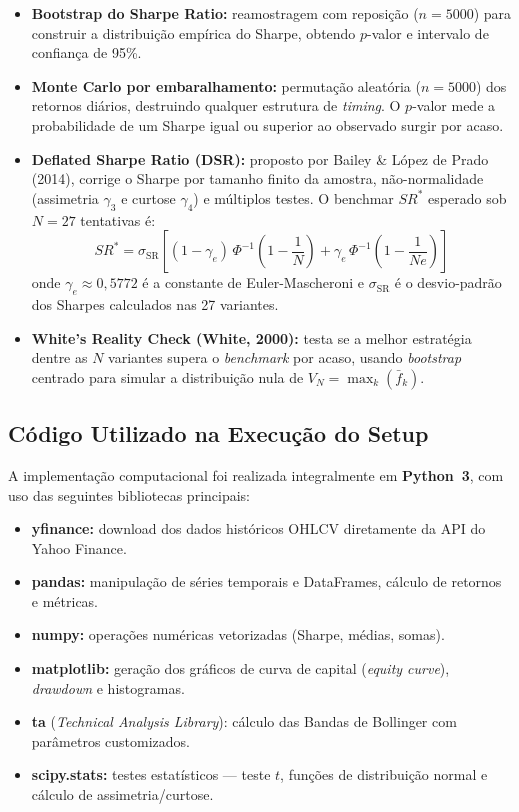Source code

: \documentclass[a4paper,10pt]{article}
\begin{document}
\begin{itemize}
  \item \textbf{Bootstrap do Sharpe Ratio:} reamostragem com reposição ($n = 5000$) para construir a distribuição empírica do Sharpe, obtendo $p$-valor e intervalo de confiança de 95\%.

  \item \textbf{Monte Carlo por embaralhamento:} permutação aleatória ($n = 5000$) dos retornos diários, destruindo qualquer estrutura de \textit{timing}. O $p$-valor mede a probabilidade de um Sharpe igual ou superior ao observado surgir por acaso.

  \item \textbf{Deflated Sharpe Ratio (DSR):} proposto por Bailey \& López de Prado (2014), corrige o Sharpe por tamanho finito da amostra, não-normalidade (assimetria $\gamma_3$ e curtose $\gamma_4$) e múltiplos testes. O benchmar $SR^*$ esperado sob $N = 27$ tentativas é:
  \begin{equation}
    SR^* = \sigma_{\text{SR}} \left[(1-\gamma_e)\,\Phi^{-1}\!\left(1-\frac{1}{N}\right) + \gamma_e\,\Phi^{-1}\!\left(1-\frac{1}{Ne}\right)\right]
  \end{equation}
  onde $\gamma_e \approx 0{,}5772$ é a constante de Euler-Mascheroni e $\sigma_{\text{SR}}$ é o desvio-padrão dos Sharpes calculados nas 27 variantes.

  \item \textbf{White's Reality Check (White, 2000):} testa se a melhor estratégia dentre as $N$ variantes supera o \textit{benchmark} por acaso, usando \textit{bootstrap} centrado para simular a distribuição nula de $V_N = \max_k(\bar{f}_k)$.
\end{itemize}

\subsection{Código Utilizado na Execução do Setup}

A implementação computacional foi realizada integralmente em \textbf{Python~3}, com uso das seguintes bibliotecas principais:

\begin{itemize}
  \item \textbf{yfinance:} download dos dados históricos OHLCV diretamente da API do Yahoo Finance.
  \item \textbf{pandas:} manipulação de séries temporais e DataFrames, cálculo de retornos e métricas.
  \item \textbf{numpy:} operações numéricas vetorizadas (Sharpe, médias, somas).
  \item \textbf{matplotlib:} geração dos gráficos de curva de capital (\textit{equity curve}), \textit{drawdown} e histogramas.
  \item \textbf{ta} (\textit{Technical Analysis Library}): cálculo das Bandas de Bollinger com parâmetros customizados.
  \item \textbf{scipy.stats:} testes estatísticos --- teste $t$, funções de distribuição normal e cálculo de assimetria/curtose.
\end{itemize}
\end{document}
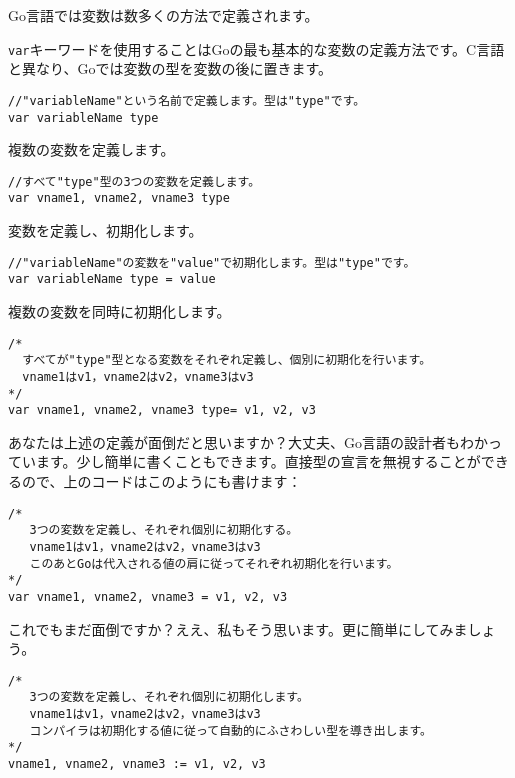 Go言語では変数は数多くの方法で定義されます。

\texttt{var}キーワードを使用することはGoの最も基本的な変数の定義方法です。C言語と異なり、Goでは変数の型を変数の後に置きます。


\begin{lstlisting}[numbers=none]
//"variableName"という名前で定義します。型は"type"です。
var variableName type
\end{lstlisting}

複数の変数を定義します。

\begin{lstlisting}[numbers=none]
//すべて"type"型の3つの変数を定義します。
var vname1, vname2, vname3 type
\end{lstlisting}

変数を定義し、初期化します。

\begin{lstlisting}[numbers=none]
//"variableName"の変数を"value"で初期化します。型は"type"です。
var variableName type = value
\end{lstlisting}

複数の変数を同時に初期化します。

\begin{lstlisting}[numbers=none]
/*
  すべてが"type"型となる変数をそれぞれ定義し、個別に初期化を行います。
  vname1はv1，vname2はv2，vname3はv3
*/
var vname1, vname2, vname3 type= v1, v2, v3
\end{lstlisting}

あなたは上述の定義が面倒だと思いますか？大丈夫、Go言語の設計者もわかっています。少し簡単に書くこともできます。直接型の宣言を無視することができるので、上のコードはこのようにも書けます：

\begin{lstlisting}[numbers=none]
/*
   3つの変数を定義し、それぞれ個別に初期化する。
   vname1はv1，vname2はv2，vname3はv3
   このあとGoは代入される値の肩に従ってそれぞれ初期化を行います。
*/
var vname1, vname2, vname3 = v1, v2, v3
\end{lstlisting}

これでもまだ面倒ですか？ええ、私もそう思います。更に簡単にしてみましょう。

\begin{lstlisting}[numbers=none]
/*
   3つの変数を定義し、それぞれ個別に初期化します。
   vname1はv1，vname2はv2，vname3はv3
   コンパイラは初期化する値に従って自動的にふさわしい型を導き出します。
*/
vname1, vname2, vname3 := v1, v2, v3
\end{lstlisting}

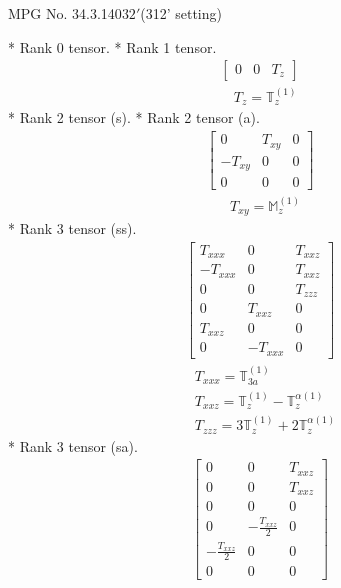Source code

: \documentclass[fleqn,8pt,landscape]{jsarticle}
\begin{document}
\setcounter{MaxMatrixCols}{32}

\renewcommand{\tablename}{Table~}
\renewcommand{\figurename}{Figure~}
\begin{center}
\LARGE
MPG No. 34.3.140\quad$32'$\quad(312' setting)
\end{center}
* Rank 0 tensor.
* Rank 1 tensor.
\begin{align*}
\begin{bmatrix} 0 & 0 & T_{z} \end{bmatrix}
\end{align*}
\begin{align*}
& T_{z} = \mathbb{T}_{z}^{(1)}
\end{align*}
* Rank 2 tensor (s).
* Rank 2 tensor (a).
\begin{align*}
\begin{bmatrix} 0 & T_{xy} & 0 \\ - T_{xy} & 0 & 0 \\ 0 & 0 & 0 \end{bmatrix}
\end{align*}
\begin{align*}
& T_{xy} = \mathbb{M}_{z}^{(1)}
\end{align*}
* Rank 3 tensor (ss).
\begin{align*}
\begin{bmatrix} T_{xxx} & 0 & T_{xxz} \\ - T_{xxx} & 0 & T_{xxz} \\ 0 & 0 & T_{zzz} \\ 0 & T_{xxz} & 0 \\ T_{xxz} & 0 & 0 \\ 0 & - T_{xxx} & 0 \end{bmatrix}
\end{align*}
\begin{align*}
& T_{xxx} = \mathbb{T}_{3a}^{(1)} \\
& T_{xxz} = \mathbb{T}_{z}^{(1)} - \mathbb{T}_{z}^{\alpha(1)} \\
& T_{zzz} = 3 \mathbb{T}_{z}^{(1)} + 2 \mathbb{T}_{z}^{\alpha(1)}
\end{align*}
* Rank 3 tensor (sa).
\begin{align*}
\begin{bmatrix} 0 & 0 & T_{xxz} \\ 0 & 0 & T_{xxz} \\ 0 & 0 & 0 \\ 0 & - \frac{T_{xxz}}{2} & 0 \\ - \frac{T_{xxz}}{2} & 0 & 0 \\ 0 & 0 & 0 \end{bmatrix}
\end{align*}
\end{document}
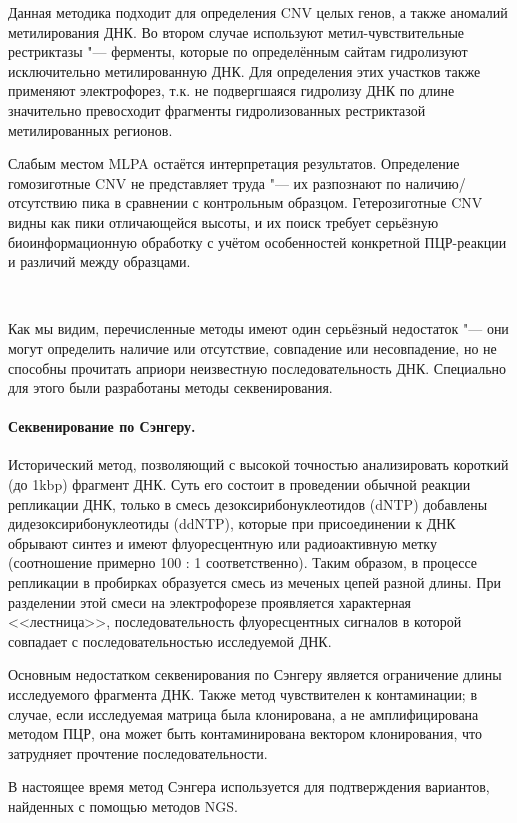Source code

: \documentclass[a4paper,12pt]{article}
\begin{document}
Данная методика подходит для определения CNV целых генов, а также аномалий метилирования ДНК.
Во втором случае используют метил-чувствительные рестриктазы "--- ферменты, которые по определённым сайтам гидролизуют исключительно метилированную ДНК.
Для определения этих участков также применяют электрофорез, т.к. не подвергшаяся гидролизу ДНК по длине значительно превосходит фрагменты гидролизованных рестриктазой метилированных регионов.

Слабым местом MLPA остаётся интерпретация результатов.
Определение гомозиготные CNV не представляет труда "--- их разпознают по наличию/отсутствию пика в сравнении с контрольным образцом.
Гетерозиготные CNV видны как пики отличающейся высоты, и их поиск требует серьёзную биоинформационную обработку с учётом особенностей конкретной ПЦР-реакции и различий между образцами\cite{stuppia}.

~

Как мы видим, перечисленные методы имеют один серьёзный недостаток "--- они могут определить наличие или отсутствие, совпадение или несовпадение, но не способны прочитать априори неизвестную последовательность ДНК.
Специально для этого были разработаны методы секвенирования.

\paragraph{Секвенирование по Сэнгеру.}
Исторический метод, позволяющий с высокой точностью анализировать короткий (до 1kbp) фрагмент ДНК\cite{sanger}.
Суть его состоит в проведении обычной реакции репликации ДНК, только в смесь дезоксирибонуклеотидов (dNTP) добавлены дидезоксирибонуклеотиды (ddNTP), которые при присоединении к ДНК обрывают синтез и имеют флуоресцентную или радиоактивную метку (соотношение примерно 100 : 1 соответственно).
Таким образом, в процессе репликации в пробирках образуется смесь из меченых цепей разной длины.
При разделении этой смеси на электрофорезе проявляется характерная <<лестница>>, последовательность флуоресцентных сигналов в которой совпадает с последовательностью исследуемой ДНК.

Основным недостатком секвенирования по Сэнгеру является ограничение длины исследуемого фрагмента ДНК.
Также метод чувствителен к контаминации; в случае, если исследуемая матрица была клонирована, а не амплифицирована методом ПЦР, она может быть контаминирована вектором клонирования, что затрудняет прочтение последовательности.

В настоящее время метод Сэнгера используется для подтверждения вариантов, найденных с помощью методов NGS.
\end{document}
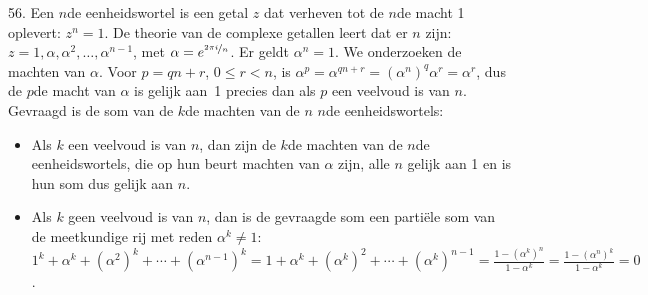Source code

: \begin{problem}{56.}
    Een $n$de eenheidswortel is een getal $z$ dat verheven tot de $n$de macht 1 oplevert: $z^n = 1$. De theorie van de complexe getallen leert dat er $n$ zijn: $z = 1,\alpha,\alpha^2,\dotsc,\alpha^{n-1}$, met $\alpha = e^{\nicefrac{2 \pi i}{n}}$. Er geldt $\alpha^n = 1$. We onderzoeken de machten van $\alpha$. Voor $p = q n + r$, $0 \leq r < n$, is $\alpha^p = \alpha^{q n + r} = {(\alpha^n)}^q \alpha^r = \alpha^r$, dus de $p$de macht van $\alpha$ is gelijk aan~1 precies dan als $p$ een veelvoud is van $n$. Gevraagd is de som van de $k$de machten van de $n$ $n$de eenheidswortels:
    \begin{itemize}
        \item Als $k$ een veelvoud is van $n$, dan zijn de $k$de machten van de $n$de eenheidswortels, die op hun beurt machten van $\alpha$ zijn, alle $n$ gelijk aan 1 en is hun som dus gelijk aan $n$.
        \item Als $k$ geen veelvoud is van $n$, dan is de gevraagde som een partiële som van de meetkundige rij met reden $\alpha^k \neq 1$: $1^k + \alpha^k + {(\alpha^2)}^k + \dotsb + {(\alpha^{n-1})}^k = 1 + \alpha^k + {(\alpha^k)}^2 + \dotsb + {(\alpha^k)}^{n-1} = \frac{1 - {(\alpha^k)}^n}{1 - \alpha^k} = \frac{1 - {(\alpha^n)}^k}{1 - \alpha^k} = 0$.
    \end{itemize}
\end{problem}

\clearpage


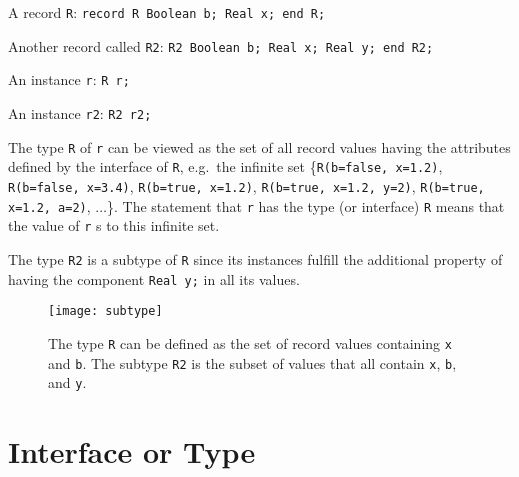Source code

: \begin{example}
A record \lstinline!R!: \lstinline!record R Boolean b; Real x; end R;!

Another record called \lstinline!R2!: \lstinline!R2 Boolean b; Real x; Real y; end R2;!

An instance \lstinline!r!: \lstinline!R r;!

An instance \lstinline!r2!: \lstinline!R2 r2;!

The type \lstinline!R! of \lstinline!r! can be viewed as the set of all record values having the attributes defined by the interface of \lstinline!R!, e.g.\ the infinite set \{\lstinline!R(b=false, x=1.2)!, \lstinline!R(b=false, x=3.4)!, \lstinline!R(b=true, x=1.2)!, \lstinline!R(b=true, x=1.2, y=2)!, \lstinline!R(b=true, x=1.2, a=2)!, $\ldots$\}.
The statement that \lstinline!r! has the type (or interface) \lstinline!R! means that the value of \lstinline!r! s to this infinite set.

The type \lstinline!R2! is a subtype of \lstinline!R! since its instances
fulfill the additional property of having the component \lstinline!Real y;!
in all its values.

\begin{figure}[H]
  \begin{center}
    \texttt{[image: subtype]}
  \end{center}
  \caption{The type \lstinline!R! can be defined as the set of record values containing \lstinline!x! and \lstinline!b!.  The subtype \lstinline!R2! is the subset of values that all contain
  \lstinline!x!, \lstinline!b!, and \lstinline!y!.}
\end{figure}
\end{example}

\section{Interface or Type}\label{interface-or-type}

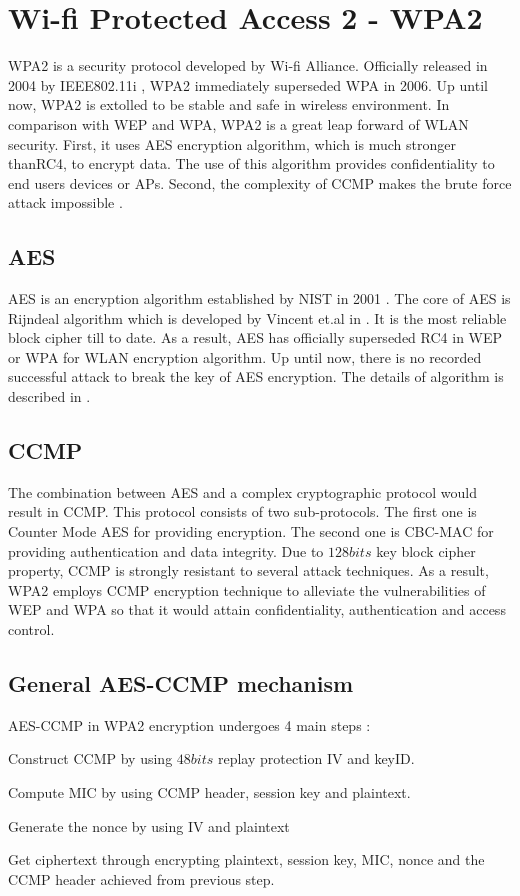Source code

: \section{Wi-fi Protected Access 2 - WPA2}

\ac{WPA}2 is a security protocol developed by Wi-fi Alliance. Officially released in 2004 by \ac{IEEE}802.11i \cite{4248378}, \ac{WPA}2 immediately superseded \ac{WPA} in 2006. Up until now, \ac{WPA}2 is extolled to be stable and safe in wireless environment. In comparison with \ac{WEP} and \ac{WPA}, \ac{WPA}2 is a great leap forward of \ac{WLAN} security. First, it uses \ac{AES} encryption algorithm, which is much stronger than\ac{RC4}, to encrypt data. The use of this algorithm provides confidentiality to end users devices or \ac{AP}s. Second, the complexity of \ac{CCMP} makes the brute force attack impossible \cite{alblwi2017survey}.
\subsection{AES}
\ac{AES} is an encryption algorithm established by \ac{NIST} in 2001 \cite{standard2001announcing}. The core of \ac{AES} is Rijndeal algorithm which is developed by Vincent et.al in \cite{daemen1999aes}. It is the most reliable block cipher till to date. As a result, \ac{AES} has officially superseded \ac{RC4} in \ac{WEP} or \ac{WPA} for \ac{WLAN} encryption algorithm. Up until now, there is no recorded successful attack to break the key of \ac{AES} encryption. The details of algorithm is described in \cite{daemen1999aes}.
\subsection{CCMP}
The combination between \ac{AES} and a complex cryptographic protocol would result in \ac{CCMP}. This protocol consists of two sub-protocols. The first one is Counter Mode \ac{AES} for providing encryption. The second one is \ac{CBC-MAC} for providing authentication and data integrity. Due to $128bits$ key block cipher property, \ac{CCMP} is strongly resistant to several attack techniques. As a result, \ac{WPA}2 employs \ac{CCMP} encryption technique to alleviate the vulnerabilities of \ac{WEP} and \ac{WPA} so that it would attain confidentiality, authentication and access control.
\subsection{General AES-CCMP mechanism}
\ac{AES}-\ac{CCMP} in \ac{WPA}2 encryption undergoes 4 main steps \cite{kolokithas2015hacking}:
\begin{steps}
	\item Construct \ac{CCMP} by using $48bits$ replay protection \ac{IV} and keyID.
	\item Compute \ac{MIC} by using \ac{CCMP} header, session key and plaintext.
	\item Generate the nonce by using \ac{IV} and plaintext
	\item Get ciphertext through encrypting plaintext, session key, \ac{MIC}, nonce and the CCMP header achieved from previous step.
\end{steps}


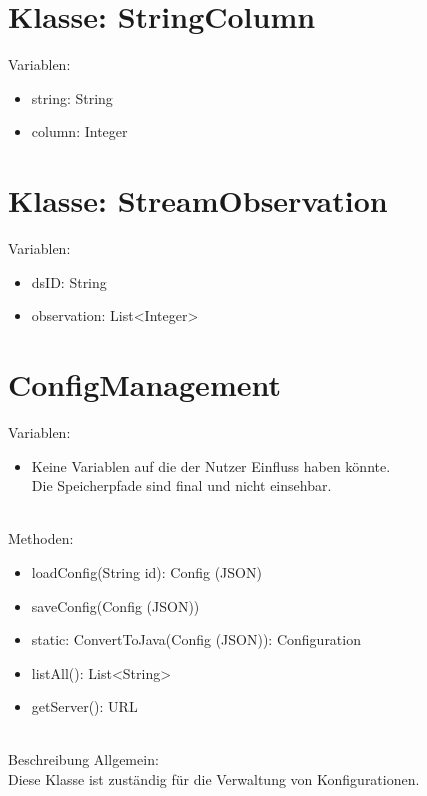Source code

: \section{Klasse: StringColumn}
Variablen:
\begin{itemize}
	\item string: String
	\item column: Integer
\end{itemize} 

\section{Klasse: StreamObservation}
Variablen: 
\begin{itemize}
	\item dsID: String
	\item observation: List<Integer>
\end{itemize}

\section{ConfigManagement}
Variablen:
\begin{itemize}
	\item Keine Variablen auf die der Nutzer Einfluss haben könnte.\\
		Die Speicherpfade sind final und nicht einsehbar.
		
\end{itemize}
\ \\
Methoden:
\begin{itemize}
	\item loadConfig(String id): Config (JSON)
	\item saveConfig(Config (JSON))
	\item static: ConvertToJava(Config (JSON)): Configuration
	\item listAll(): List<String>
	\item getServer(): URL
\end{itemize}
\ \\
Beschreibung Allgemein:\\
Diese Klasse ist zuständig für die Verwaltung von Konfigurationen.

Task prompt:
Return, unchanged, the run of lines above that opens with the line containing "se a melhor" and closes with the line containing "(Sharpe, médias, somas).". Include both.

Final answer:
  \item \textbf{White's Reality Check (White, 2000):} testa se a melhor estratégia dentre as $N$ variantes supera o \textit{benchmark} por acaso, usando \textit{bootstrap} centrado para simular a distribuição nula de $V_N = \max_k(\bar{f}_k)$.
\end{itemize}

\subsection{Código Utilizado na Execução do Setup}

A implementação computacional foi realizada integralmente em \textbf{Python~3}, com uso das seguintes bibliotecas principais:

\begin{itemize}
  \item \textbf{yfinance:} download dos dados históricos OHLCV diretamente da API do Yahoo Finance.
  \item \textbf{pandas:} manipulação de séries temporais e DataFrames, cálculo de retornos e métricas.
  \item \textbf{numpy:} operações numéricas vetorizadas (Sharpe, médias, somas).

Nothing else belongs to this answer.